● **WORK REQUEST**: Though the entries contain pictures, the copy you make should hold only the rest, exactly as written.

(Extracted data entries)
-=-=-
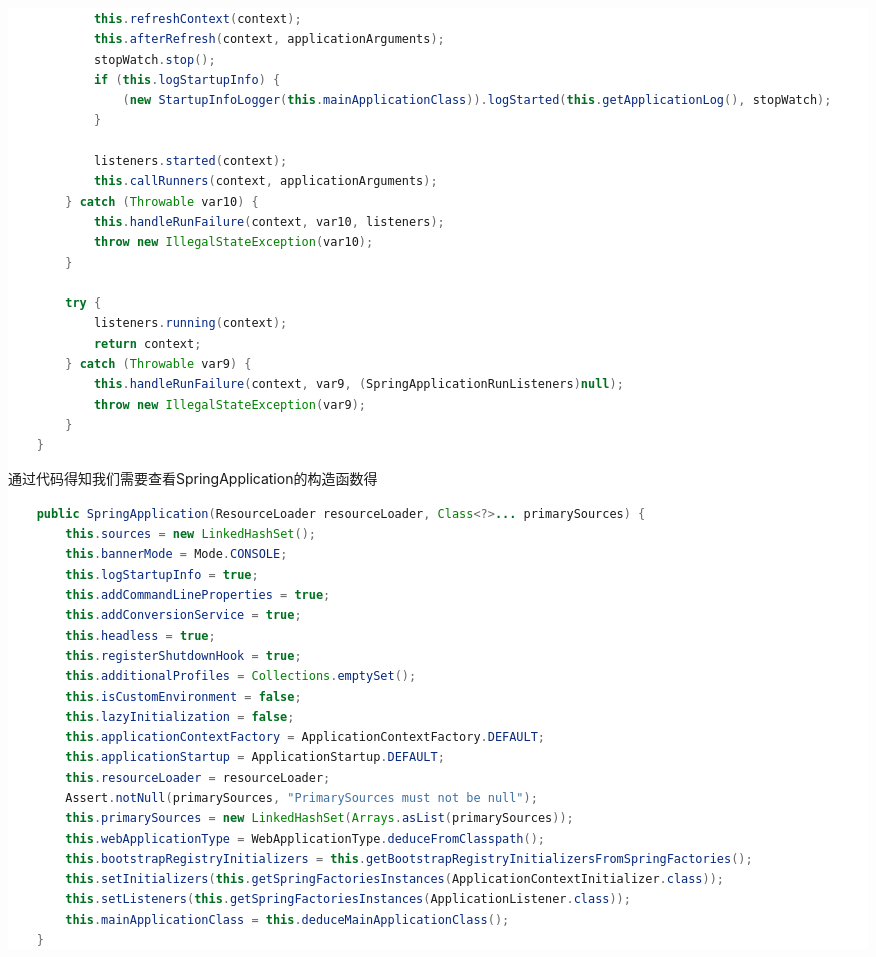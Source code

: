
 ```java
            this.refreshContext(context);
            this.afterRefresh(context, applicationArguments);
            stopWatch.stop();
            if (this.logStartupInfo) {
                (new StartupInfoLogger(this.mainApplicationClass)).logStarted(this.getApplicationLog(), stopWatch);
            }

            listeners.started(context);
            this.callRunners(context, applicationArguments);
        } catch (Throwable var10) {
            this.handleRunFailure(context, var10, listeners);
            throw new IllegalStateException(var10);
        }

        try {
            listeners.running(context);
            return context;
        } catch (Throwable var9) {
            this.handleRunFailure(context, var9, (SpringApplicationRunListeners)null);
            throw new IllegalStateException(var9);
        }
    }

```

通过代码得知我们需要查看SpringApplication的构造函数得

```java
    public SpringApplication(ResourceLoader resourceLoader, Class<?>... primarySources) {
        this.sources = new LinkedHashSet();
        this.bannerMode = Mode.CONSOLE;
        this.logStartupInfo = true;
        this.addCommandLineProperties = true;
        this.addConversionService = true;
        this.headless = true;
        this.registerShutdownHook = true;
        this.additionalProfiles = Collections.emptySet();
        this.isCustomEnvironment = false;
        this.lazyInitialization = false;
        this.applicationContextFactory = ApplicationContextFactory.DEFAULT;
        this.applicationStartup = ApplicationStartup.DEFAULT;
        this.resourceLoader = resourceLoader;
        Assert.notNull(primarySources, "PrimarySources must not be null");
        this.primarySources = new LinkedHashSet(Arrays.asList(primarySources));
        this.webApplicationType = WebApplicationType.deduceFromClasspath();
        this.bootstrapRegistryInitializers = this.getBootstrapRegistryInitializersFromSpringFactories();
        this.setInitializers(this.getSpringFactoriesInstances(ApplicationContextInitializer.class));
        this.setListeners(this.getSpringFactoriesInstances(ApplicationListener.class));
        this.mainApplicationClass = this.deduceMainApplicationClass();
    }
```
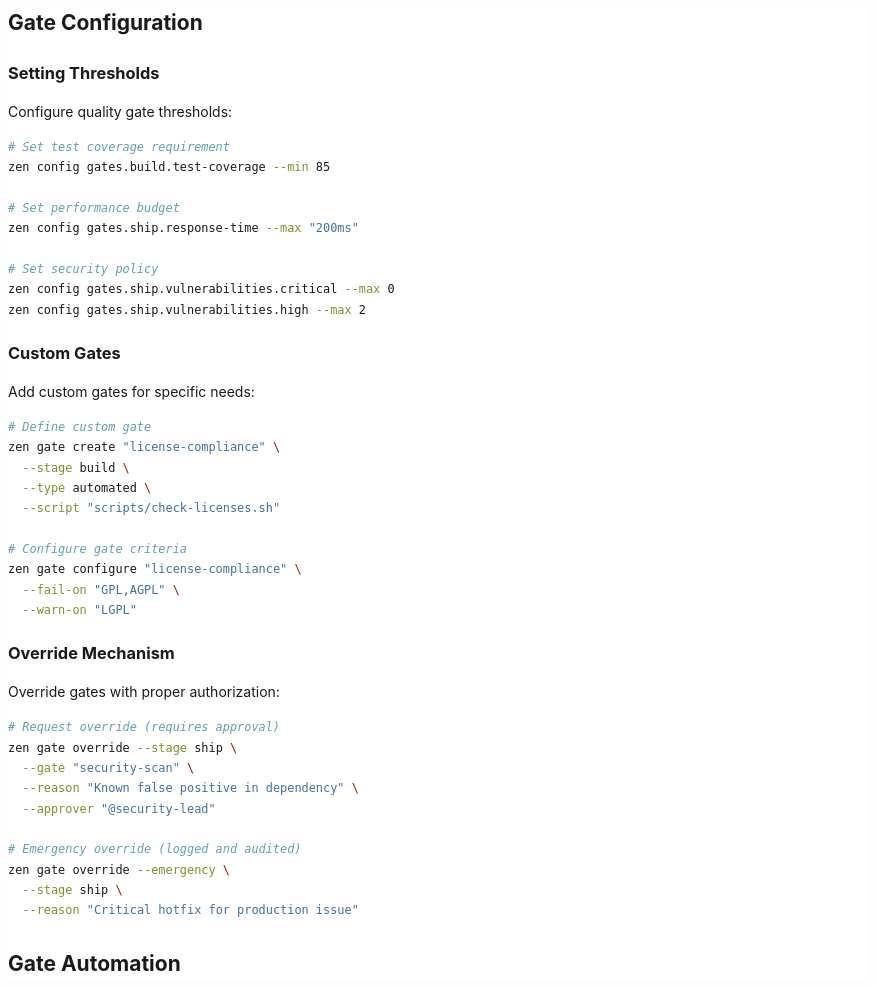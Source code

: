 ## Gate Configuration

### Setting Thresholds

Configure quality gate thresholds:

```bash
# Set test coverage requirement
zen config gates.build.test-coverage --min 85

# Set performance budget
zen config gates.ship.response-time --max "200ms"

# Set security policy
zen config gates.ship.vulnerabilities.critical --max 0
zen config gates.ship.vulnerabilities.high --max 2
```

### Custom Gates

Add custom gates for specific needs:

```bash
# Define custom gate
zen gate create "license-compliance" \
  --stage build \
  --type automated \
  --script "scripts/check-licenses.sh"

# Configure gate criteria
zen gate configure "license-compliance" \
  --fail-on "GPL,AGPL" \
  --warn-on "LGPL"
```

### Override Mechanism

Override gates with proper authorization:

```bash
# Request override (requires approval)
zen gate override --stage ship \
  --gate "security-scan" \
  --reason "Known false positive in dependency" \
  --approver "@security-lead"

# Emergency override (logged and audited)
zen gate override --emergency \
  --stage ship \
  --reason "Critical hotfix for production issue"
```

## Gate Automation
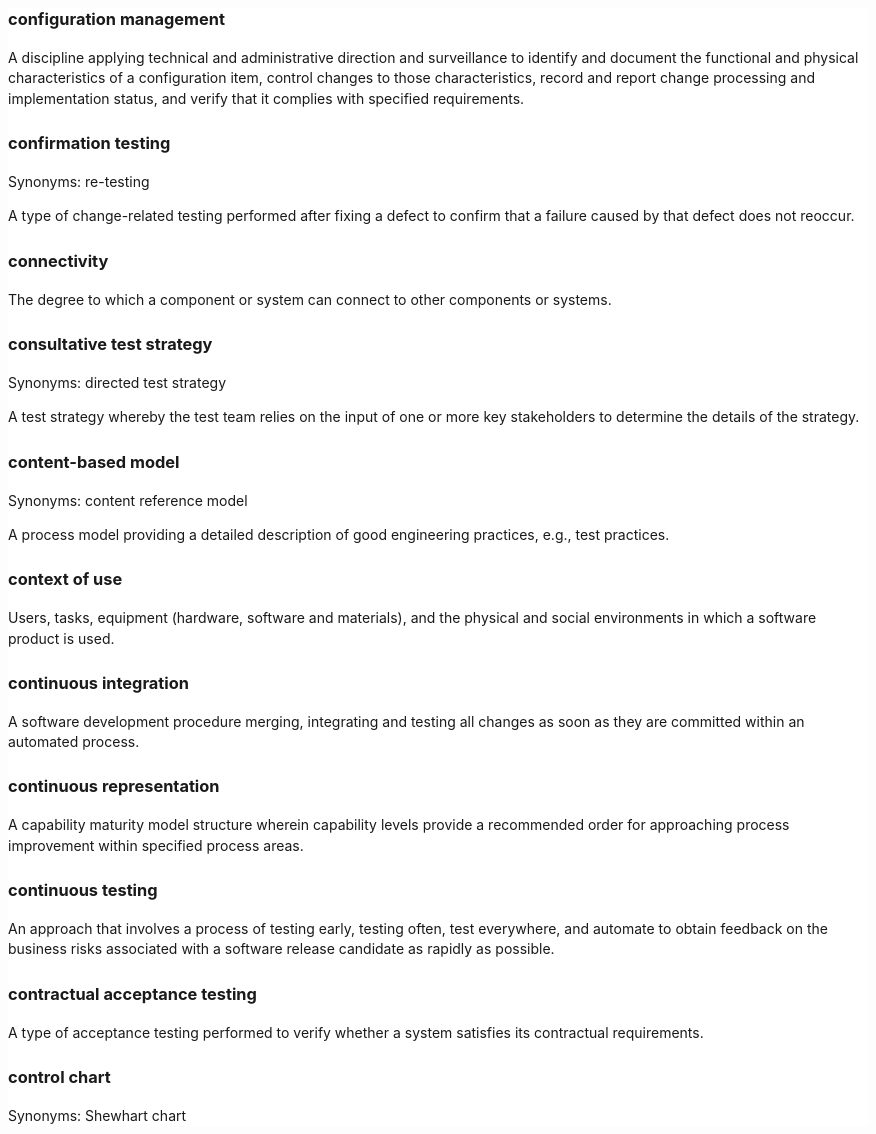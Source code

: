 ### configuration management
A discipline applying technical and administrative direction and surveillance to identify and document the functional and physical characteristics of a configuration item, control changes to those characteristics, record and report change processing and implementation status, and verify that it complies with specified requirements.

### confirmation testing
Synonyms: re-testing

A type of change-related testing performed after fixing a defect to confirm that a failure caused by that defect does not reoccur.

### connectivity
The degree to which a component or system can connect to other components or systems.

### consultative test strategy
Synonyms: directed test strategy

A test strategy whereby the test team relies on the input of one or more key stakeholders to determine the details of the strategy.

### content-based model
Synonyms: content reference model

A process model providing a detailed description of good engineering practices, e.g., test practices.

### context of use
Users, tasks, equipment (hardware, software and materials), and the physical and social environments in which a software product is used.

### continuous integration
A software development procedure merging, integrating and testing all changes as soon as they are committed within an automated process.

### continuous representation
A capability maturity model structure wherein capability levels provide a recommended order for approaching process improvement within specified process areas.

### continuous testing
An approach that involves a process of testing early, testing often, test everywhere, and automate to obtain feedback on the business risks associated with a software release candidate as rapidly as possible.

### contractual acceptance testing
A type of acceptance testing performed to verify whether a system satisfies its contractual requirements.

### control chart
Synonyms: Shewhart chart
-=-=-
● **RESPONSE AREA**:
Source code

:
 ```java
            this.refreshContext(context);
            this.afterRefresh(context, applicationArguments);
            stopWatch.stop();
            if (this.logStartupInfo) {
                (new StartupInfoLogger(this.mainApplicationClass)).logStarted(this.getApplicationLog(), stopWatch);
            }

            listeners.started(context);
            this.callRunners(context, applicationArguments);
        } catch (Throwable var10) {
            this.handleRunFailure(context, var10, listeners);
            throw new IllegalStateException(var10);
        }

        try {
            listeners.running(context);
            return context;
        } catch (Throwable var9) {
            this.handleRunFailure(context, var9, (SpringApplicationRunListeners)null);
            throw new IllegalStateException(var9);
        }
    }

```

通过代码得知我们需要查看SpringApplication的构造函数得

```java
    public SpringApplication(ResourceLoader resourceLoader, Class<?>... primarySources) {
        this.sources = new LinkedHashSet();
        this.bannerMode = Mode.CONSOLE;
        this.logStartupInfo = true;
        this.addCommandLineProperties = true;
        this.addConversionService = true;
        this.headless = true;
        this.registerShutdownHook = true;
        this.additionalProfiles = Collections.emptySet();
        this.isCustomEnvironment = false;
        this.lazyInitialization = false;
        this.applicationContextFactory = ApplicationContextFactory.DEFAULT;
        this.applicationStartup = ApplicationStartup.DEFAULT;
        this.resourceLoader = resourceLoader;
        Assert.notNull(primarySources, "PrimarySources must not be null");
        this.primarySources = new LinkedHashSet(Arrays.asList(primarySources));
        this.webApplicationType = WebApplicationType.deduceFromClasspath();
        this.bootstrapRegistryInitializers = this.getBootstrapRegistryInitializersFromSpringFactories();
        this.setInitializers(this.getSpringFactoriesInstances(ApplicationContextInitializer.class));
        this.setListeners(this.getSpringFactoriesInstances(ApplicationListener.class));
        this.mainApplicationClass = this.deduceMainApplicationClass();
    }
```
Source code

: ## Gate Configuration

### Setting Thresholds

Configure quality gate thresholds:

```bash
# Set test coverage requirement
zen config gates.build.test-coverage --min 85

# Set performance budget
zen config gates.ship.response-time --max "200ms"

# Set security policy
zen config gates.ship.vulnerabilities.critical --max 0
zen config gates.ship.vulnerabilities.high --max 2
```

### Custom Gates

Add custom gates for specific needs:

```bash
# Define custom gate
zen gate create "license-compliance" \
  --stage build \
  --type automated \
  --script "scripts/check-licenses.sh"

# Configure gate criteria
zen gate configure "license-compliance" \
  --fail-on "GPL,AGPL" \
  --warn-on "LGPL"
```

### Override Mechanism

Override gates with proper authorization:

```bash
# Request override (requires approval)
zen gate override --stage ship \
  --gate "security-scan" \
  --reason "Known false positive in dependency" \
  --approver "@security-lead"

# Emergency override (logged and audited)
zen gate override --emergency \
  --stage ship \
  --reason "Critical hotfix for production issue"
```

## Gate Automation
Source code

: ### configuration management
A discipline applying technical and administrative direction and surveillance to identify and document the functional and physical characteristics of a configuration item, control changes to those characteristics, record and report change processing and implementation status, and verify that it complies with specified requirements.

### confirmation testing
Synonyms: re-testing

A type of change-related testing performed after fixing a defect to confirm that a failure caused by that defect does not reoccur.

### connectivity
The degree to which a component or system can connect to other components or systems.

### consultative test strategy
Synonyms: directed test strategy

A test strategy whereby the test team relies on the input of one or more key stakeholders to determine the details of the strategy.

### content-based model
Synonyms: content reference model

A process model providing a detailed description of good engineering practices, e.g., test practices.

### context of use
Users, tasks, equipment (hardware, software and materials), and the physical and social environments in which a software product is used.

### continuous integration
A software development procedure merging, integrating and testing all changes as soon as they are committed within an automated process.

### continuous representation
A capability maturity model structure wherein capability levels provide a recommended order for approaching process improvement within specified process areas.

### continuous testing
An approach that involves a process of testing early, testing often, test everywhere, and automate to obtain feedback on the business risks associated with a software release candidate as rapidly as possible.

### contractual acceptance testing
A type of acceptance testing performed to verify whether a system satisfies its contractual requirements.

### control chart
Synonyms: Shewhart chart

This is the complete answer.